[Stored dataset items]
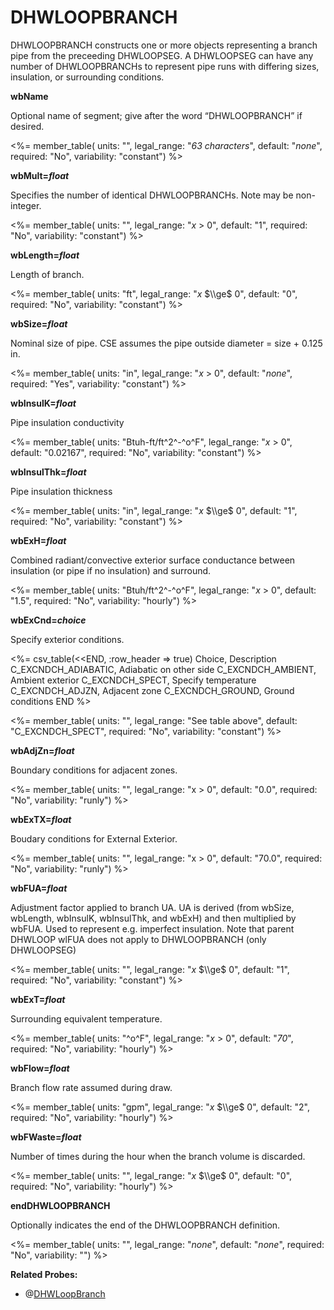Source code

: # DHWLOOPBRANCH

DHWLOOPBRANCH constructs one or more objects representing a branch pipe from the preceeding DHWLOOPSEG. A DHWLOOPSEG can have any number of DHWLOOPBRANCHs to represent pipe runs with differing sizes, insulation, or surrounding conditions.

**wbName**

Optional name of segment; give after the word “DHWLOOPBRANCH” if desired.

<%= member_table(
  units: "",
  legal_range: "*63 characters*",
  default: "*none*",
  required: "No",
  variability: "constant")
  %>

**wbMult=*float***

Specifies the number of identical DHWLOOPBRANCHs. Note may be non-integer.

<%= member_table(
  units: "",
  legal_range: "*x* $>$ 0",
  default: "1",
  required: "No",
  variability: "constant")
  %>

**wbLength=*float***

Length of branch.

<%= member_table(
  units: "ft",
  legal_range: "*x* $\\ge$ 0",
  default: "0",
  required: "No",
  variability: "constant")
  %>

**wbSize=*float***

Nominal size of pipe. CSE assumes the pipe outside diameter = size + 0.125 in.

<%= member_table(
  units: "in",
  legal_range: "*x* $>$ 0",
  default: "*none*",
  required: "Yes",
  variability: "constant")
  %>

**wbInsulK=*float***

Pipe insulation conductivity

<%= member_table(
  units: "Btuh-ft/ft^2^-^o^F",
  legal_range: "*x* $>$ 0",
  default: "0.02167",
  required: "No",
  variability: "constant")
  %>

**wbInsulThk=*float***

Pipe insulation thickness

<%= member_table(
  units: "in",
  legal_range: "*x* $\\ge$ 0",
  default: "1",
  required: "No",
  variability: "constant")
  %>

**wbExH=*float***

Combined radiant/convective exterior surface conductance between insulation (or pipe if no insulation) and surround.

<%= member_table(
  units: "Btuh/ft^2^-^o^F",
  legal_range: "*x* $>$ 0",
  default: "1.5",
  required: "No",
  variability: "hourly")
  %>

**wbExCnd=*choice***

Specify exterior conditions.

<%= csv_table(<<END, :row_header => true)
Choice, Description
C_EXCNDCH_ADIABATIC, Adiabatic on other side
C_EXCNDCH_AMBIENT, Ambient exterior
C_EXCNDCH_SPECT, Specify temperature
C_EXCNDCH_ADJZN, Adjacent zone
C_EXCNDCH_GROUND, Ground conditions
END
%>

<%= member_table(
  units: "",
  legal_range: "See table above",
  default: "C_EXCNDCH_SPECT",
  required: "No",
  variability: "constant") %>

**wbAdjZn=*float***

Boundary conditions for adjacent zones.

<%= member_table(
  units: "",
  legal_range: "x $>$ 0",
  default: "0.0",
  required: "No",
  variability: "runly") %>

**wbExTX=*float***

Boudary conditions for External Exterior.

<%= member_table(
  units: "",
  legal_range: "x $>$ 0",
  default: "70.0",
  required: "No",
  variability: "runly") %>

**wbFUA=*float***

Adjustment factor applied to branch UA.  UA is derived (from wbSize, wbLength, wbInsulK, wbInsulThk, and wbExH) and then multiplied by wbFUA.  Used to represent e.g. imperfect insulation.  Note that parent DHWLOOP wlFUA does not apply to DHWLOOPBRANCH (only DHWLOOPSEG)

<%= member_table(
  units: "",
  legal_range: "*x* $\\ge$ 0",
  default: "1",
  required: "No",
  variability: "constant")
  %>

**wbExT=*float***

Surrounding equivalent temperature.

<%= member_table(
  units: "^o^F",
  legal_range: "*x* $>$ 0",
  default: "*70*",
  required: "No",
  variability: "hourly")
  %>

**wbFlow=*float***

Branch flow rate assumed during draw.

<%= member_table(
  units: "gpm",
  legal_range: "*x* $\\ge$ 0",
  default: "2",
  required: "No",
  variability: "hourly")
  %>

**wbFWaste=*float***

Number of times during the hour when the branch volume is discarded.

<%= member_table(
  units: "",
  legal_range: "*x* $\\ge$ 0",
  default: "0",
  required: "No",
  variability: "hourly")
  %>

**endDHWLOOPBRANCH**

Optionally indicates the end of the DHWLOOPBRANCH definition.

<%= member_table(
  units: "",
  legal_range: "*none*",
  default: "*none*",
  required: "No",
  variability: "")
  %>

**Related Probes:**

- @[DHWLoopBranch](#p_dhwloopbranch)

● WORK TASK: In the records above, locate the lines holding the word "Note". Copy each of them.

● REPLY:
Specifies the number of identical DHWLOOPBRANCHs. Note may be non-integer.
Adjustment factor applied to branch UA.  UA is derived (from wbSize, wbLength, wbInsulK, wbInsulThk, and wbExH) and then multiplied by wbFUA.  Used to represent e.g. imperfect insulation.  Note that parent DHWLOOP wlFUA does not apply to DHWLOOPBRANCH (only DHWLOOPSEG)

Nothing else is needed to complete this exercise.